Other states scheduled to host IPL matches are yet to announce any measures to fight the spread of the virus; in fact, a three-match ODI series between India and South Africa, to be played in Dharamshala (March 12), Lucknow (March 15) and Kolkata (March 18), is going ahead without any restrictions.
Late on Wednesday, India also suspended all existing visas in their latest travel advisory, though official and work visas—which are used by the overseas players for the IPL—are exempt.
Franchises are already upset with the BCCI’s 50% cut in playoff fund amount for franchises (from ~50 crore to ~25 crore), and increased expenditure of ~1.4 crore a season, payable to staging associations.
Niranjan Shah, former secretary of BCCI and president of Saurashtra Cricket Association, said the association would be happy to host Mumbai Indians if required. “The coronavirus hasn’t impacted Gujarat yet. If we are offered, we will be happy to host the matches in Rajkot. But it all depends on how the virus impact unfolds,” he said.
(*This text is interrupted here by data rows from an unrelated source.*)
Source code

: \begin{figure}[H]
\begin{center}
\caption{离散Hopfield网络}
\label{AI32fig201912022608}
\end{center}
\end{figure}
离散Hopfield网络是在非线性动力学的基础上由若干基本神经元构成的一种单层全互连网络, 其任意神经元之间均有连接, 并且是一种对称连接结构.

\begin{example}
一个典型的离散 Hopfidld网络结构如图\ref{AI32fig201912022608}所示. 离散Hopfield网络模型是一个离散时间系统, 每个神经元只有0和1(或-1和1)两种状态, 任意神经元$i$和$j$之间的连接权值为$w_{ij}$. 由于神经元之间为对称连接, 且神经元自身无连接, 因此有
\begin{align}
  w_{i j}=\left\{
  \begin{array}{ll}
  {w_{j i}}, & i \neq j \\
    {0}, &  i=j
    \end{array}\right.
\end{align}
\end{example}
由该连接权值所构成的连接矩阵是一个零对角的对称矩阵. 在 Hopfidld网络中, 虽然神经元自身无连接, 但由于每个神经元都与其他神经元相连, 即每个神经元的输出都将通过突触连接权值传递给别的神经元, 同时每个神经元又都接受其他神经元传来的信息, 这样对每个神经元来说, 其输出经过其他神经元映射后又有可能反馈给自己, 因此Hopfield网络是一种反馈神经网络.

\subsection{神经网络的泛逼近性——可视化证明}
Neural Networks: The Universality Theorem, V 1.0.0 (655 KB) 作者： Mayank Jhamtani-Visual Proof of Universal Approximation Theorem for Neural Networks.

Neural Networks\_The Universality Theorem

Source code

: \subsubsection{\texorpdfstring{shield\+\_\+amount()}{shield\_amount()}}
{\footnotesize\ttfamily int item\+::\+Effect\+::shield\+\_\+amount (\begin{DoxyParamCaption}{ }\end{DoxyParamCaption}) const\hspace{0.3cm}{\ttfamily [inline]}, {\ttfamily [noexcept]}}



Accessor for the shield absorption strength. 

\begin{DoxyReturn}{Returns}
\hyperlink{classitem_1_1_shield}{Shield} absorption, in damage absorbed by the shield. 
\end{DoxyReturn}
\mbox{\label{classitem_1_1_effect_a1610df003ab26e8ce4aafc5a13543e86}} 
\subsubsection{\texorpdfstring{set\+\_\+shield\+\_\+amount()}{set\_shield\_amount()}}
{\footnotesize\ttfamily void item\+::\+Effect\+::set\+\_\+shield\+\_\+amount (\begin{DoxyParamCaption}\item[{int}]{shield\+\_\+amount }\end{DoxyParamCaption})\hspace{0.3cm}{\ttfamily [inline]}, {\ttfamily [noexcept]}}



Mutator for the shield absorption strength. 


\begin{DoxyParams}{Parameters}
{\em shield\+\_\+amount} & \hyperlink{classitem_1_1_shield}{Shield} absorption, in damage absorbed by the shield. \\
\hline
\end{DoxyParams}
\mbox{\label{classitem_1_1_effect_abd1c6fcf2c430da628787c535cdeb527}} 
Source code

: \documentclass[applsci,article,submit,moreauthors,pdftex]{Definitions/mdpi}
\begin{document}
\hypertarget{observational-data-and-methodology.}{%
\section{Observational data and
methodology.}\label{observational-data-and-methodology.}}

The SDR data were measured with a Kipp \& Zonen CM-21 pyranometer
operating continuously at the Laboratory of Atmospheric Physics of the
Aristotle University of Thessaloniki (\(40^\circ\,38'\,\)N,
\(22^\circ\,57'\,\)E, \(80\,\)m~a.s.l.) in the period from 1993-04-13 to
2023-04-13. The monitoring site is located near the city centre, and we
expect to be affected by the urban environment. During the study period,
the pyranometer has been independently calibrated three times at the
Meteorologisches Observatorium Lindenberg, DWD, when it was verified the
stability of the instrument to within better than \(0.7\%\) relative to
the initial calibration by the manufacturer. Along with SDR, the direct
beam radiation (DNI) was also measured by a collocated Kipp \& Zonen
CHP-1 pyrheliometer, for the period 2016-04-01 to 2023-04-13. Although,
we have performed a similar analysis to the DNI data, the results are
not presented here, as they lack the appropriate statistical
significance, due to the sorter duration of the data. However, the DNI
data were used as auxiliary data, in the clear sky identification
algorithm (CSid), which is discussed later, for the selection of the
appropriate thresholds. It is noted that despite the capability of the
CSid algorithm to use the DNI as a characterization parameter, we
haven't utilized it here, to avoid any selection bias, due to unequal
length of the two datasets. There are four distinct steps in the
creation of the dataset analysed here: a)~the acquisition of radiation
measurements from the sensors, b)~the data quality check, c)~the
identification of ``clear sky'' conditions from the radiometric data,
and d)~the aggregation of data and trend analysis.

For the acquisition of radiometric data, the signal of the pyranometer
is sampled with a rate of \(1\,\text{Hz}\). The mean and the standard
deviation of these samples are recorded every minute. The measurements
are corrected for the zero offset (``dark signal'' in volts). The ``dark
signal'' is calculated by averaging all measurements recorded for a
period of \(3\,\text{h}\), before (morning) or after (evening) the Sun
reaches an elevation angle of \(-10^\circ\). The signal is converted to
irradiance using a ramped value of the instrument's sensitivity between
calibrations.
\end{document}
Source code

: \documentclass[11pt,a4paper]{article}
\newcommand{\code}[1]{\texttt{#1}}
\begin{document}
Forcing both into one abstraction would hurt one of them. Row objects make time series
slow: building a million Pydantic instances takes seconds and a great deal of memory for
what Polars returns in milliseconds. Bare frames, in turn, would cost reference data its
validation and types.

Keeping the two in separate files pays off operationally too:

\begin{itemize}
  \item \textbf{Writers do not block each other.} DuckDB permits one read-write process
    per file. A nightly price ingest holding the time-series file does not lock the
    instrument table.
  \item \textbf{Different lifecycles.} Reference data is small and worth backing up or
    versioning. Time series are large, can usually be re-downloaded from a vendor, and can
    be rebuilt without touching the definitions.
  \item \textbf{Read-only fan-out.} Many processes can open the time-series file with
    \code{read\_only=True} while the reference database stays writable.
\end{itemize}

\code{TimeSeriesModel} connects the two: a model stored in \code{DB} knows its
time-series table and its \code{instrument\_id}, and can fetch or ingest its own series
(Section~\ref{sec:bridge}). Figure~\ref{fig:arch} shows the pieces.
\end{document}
A senior board official said it was not contemplating playing the entire IPL without spectators as of now. Efforts are on to see if alternate venues can hold matches if any state refuses permission. A Rajasthan Royals official said: “We’re not taking any call until we receive an official communication on coronavirus from BCCI.” At stake also is the ~16,347.5 crore Star India pays BCCI for the TV and digital rights of the league. Cancelling the IPL would hit the broadcasters to the tune of ~3000 crore. Postponing the tournament is also not possible given the cramped cricket calendar, non-availability of overseas players, and this being a World Cup year.
ICC meets in doubt
Some key ICC meetings scheduled in March-end in Dubai are set to be postponed due to the coronavirus spread in the region. ICC is expected to make it official soon. The Asian Cricket Council meeting, scheduled in Dubai, too could not happen on time because to the same reason.
The BCCI, undecided on who to send for the ICC AGM, would not mind the delay. The ICC was to discuss several contentious issues, including arriving at a consensus on the 2023-31 FTP.